|
|
James C. (Jim) Anthony, M.Sc., Ph.D
Professor & Chair of Epidemiology
Department of Epidemiology
College of Human Medicine
Michigan State University
Email:
janthony@msu.edu
Address, tel, fax, etc.:
see
Contact Us
Community of Science Expertise Profile
James C. (Jim) Anthony, Ph.D. earned his
bachelor's degree from Carleton College in 1971,
his M.Sc. from the University of Minnesota in
1975, his Ph.D. from the University of Minnesota
in 1977, and a postdoctoral fellowship award at
Johns Hopkins University School of Hygiene and
Public Health (1977-78).
At Minnesota, his
Ph.D. doctoral advisors were Drs. Albert I. Wertheimer (chairman
, pharmacy sciences) and Leonard M. Schuman (chairman,
epidemiology). At Johns Hopkins, he studied with Drs. Ernest M.
Gruenberg and Morton Kramer (mental hygiene), as well as Drs.

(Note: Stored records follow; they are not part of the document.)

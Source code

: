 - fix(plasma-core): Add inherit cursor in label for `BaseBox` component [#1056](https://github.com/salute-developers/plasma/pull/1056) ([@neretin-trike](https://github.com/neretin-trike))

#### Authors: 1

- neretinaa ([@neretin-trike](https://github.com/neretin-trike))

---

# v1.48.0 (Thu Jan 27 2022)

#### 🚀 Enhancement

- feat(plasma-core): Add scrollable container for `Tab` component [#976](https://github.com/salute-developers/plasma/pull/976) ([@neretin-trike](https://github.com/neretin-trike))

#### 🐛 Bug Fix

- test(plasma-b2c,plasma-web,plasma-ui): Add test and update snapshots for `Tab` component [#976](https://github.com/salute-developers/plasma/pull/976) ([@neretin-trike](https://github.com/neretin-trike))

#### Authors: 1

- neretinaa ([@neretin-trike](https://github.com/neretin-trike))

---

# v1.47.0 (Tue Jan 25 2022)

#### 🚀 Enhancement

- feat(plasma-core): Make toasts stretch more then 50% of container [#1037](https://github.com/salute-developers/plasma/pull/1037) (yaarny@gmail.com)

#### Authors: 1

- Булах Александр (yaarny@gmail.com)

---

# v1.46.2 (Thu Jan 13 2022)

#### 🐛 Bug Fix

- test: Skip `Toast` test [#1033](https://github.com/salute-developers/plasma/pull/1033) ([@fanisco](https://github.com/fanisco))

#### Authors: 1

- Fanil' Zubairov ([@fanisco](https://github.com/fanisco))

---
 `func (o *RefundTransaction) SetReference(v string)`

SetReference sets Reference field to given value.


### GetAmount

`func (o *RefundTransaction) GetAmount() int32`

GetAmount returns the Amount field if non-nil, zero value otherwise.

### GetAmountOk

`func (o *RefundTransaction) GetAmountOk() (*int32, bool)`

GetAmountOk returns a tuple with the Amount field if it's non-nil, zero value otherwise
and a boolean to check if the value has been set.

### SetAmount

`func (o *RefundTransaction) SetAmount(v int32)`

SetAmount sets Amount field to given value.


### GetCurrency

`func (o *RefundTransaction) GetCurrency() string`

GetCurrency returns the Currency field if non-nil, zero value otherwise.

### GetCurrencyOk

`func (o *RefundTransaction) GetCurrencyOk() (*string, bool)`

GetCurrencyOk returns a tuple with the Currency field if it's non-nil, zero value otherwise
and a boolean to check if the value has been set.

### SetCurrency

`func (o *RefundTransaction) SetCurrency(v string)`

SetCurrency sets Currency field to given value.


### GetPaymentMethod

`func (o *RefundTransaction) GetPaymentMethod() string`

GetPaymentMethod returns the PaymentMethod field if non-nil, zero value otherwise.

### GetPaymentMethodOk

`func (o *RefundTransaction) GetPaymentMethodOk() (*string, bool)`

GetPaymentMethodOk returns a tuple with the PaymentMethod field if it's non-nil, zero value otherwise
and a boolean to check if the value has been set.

Paul McHugh and Marshal Folstein (psychopathology). His first
and second academic appointments were as an Instructor at the
University of Minnesota College of Pharmacy (1972-77), and as an
Assistant Professor and Associate Professor at Johns Hopkins
University School of Hygiene and Public Health (1978-89, with
appointments in the departments of mental hygiene and also in
epidemiology).
After 11 years, he
earned promotion to tenured Professor at Johns Hopkins, where he
worked until October 2003. When he was a professor at Hopkins,
his faculty appointments were in mental hygiene and epidemiology
within the school of public health and in psychiatry and
behavioral sciences within the school of medicine. Starting in
October 2003, his appointment at MSU was as professor and
chairman of the department of epidemiology in the College of
Human Medicine.
His research
accomplishments appear in more than 200 published articles and
books, and have been recognized in awards and honors, including
designation as a 'highly influential' contributor to the
research literature of 'psychology/psychiatry' and 'general
social sciences' based on epidemiological studies of psychiatric
and other behavioral disturbances (www.isihighlycited.com).
He has been elected to serve as President of the Alpha Chapter
of the Delta Omega Society, the premier public health honors
society in the world, and is current chairman of the Section of
Epidemiology and Public Health of the World Psychiatric
Association, although he is an epidemiologist and is not a
psychiatrist. His other voluntary and elected memberships and
fellowships include the following: Society of Epidemiologic
Research (since 1977), American Association for the Advancement
of Science (since 1977), American Public Health Association
(since 1977), American Psychopathological Association (elected
fellow), American College of Neuropsychopharmacology (elected
member), College on Problems of Drug Dependence (elected
member), and World Psychiatric Association Section on
Epidemiology and Public Health (elected chairman, 2001-present).
He is an NIH Senior
Scientist awardee, with a K05 Senior Scientist award to support
his research activities, as well as continuous NIH R01 award
support since the early 1980s, and he has been founding director
for two NIH-funded drug dependence epidemiology training
programs, one for US citizens (now in its 12th year of funding)
and one for epidemiologists from overseas (now in its 4th year
of funding). He maintains a focused attention on the research
career development of new investigators, and more than a dozen
of his trainees have become NIH principal investigators. He is
most appreciative of awards such as nomination for the Golden
Apple Award for Teaching and the accomplishments of his many
research trainees over the years. His goals for the MSU
department of epidemiology include recruitment of distinguished
new faculty members in biostatistics, infectious disease
epidemiology, genetic epidemiology, psychiatric epidemiology,
and chronic disease epidemiology, as well as development of the
department's postdoctoral and predoctoral training programs, and
new linkages to other units of Michigan State University,
especially new Principal Investigators based elsewhere in the
medical school, in the colleges of osteopathic and veterinary
medicine, and the other colleges and units of the university.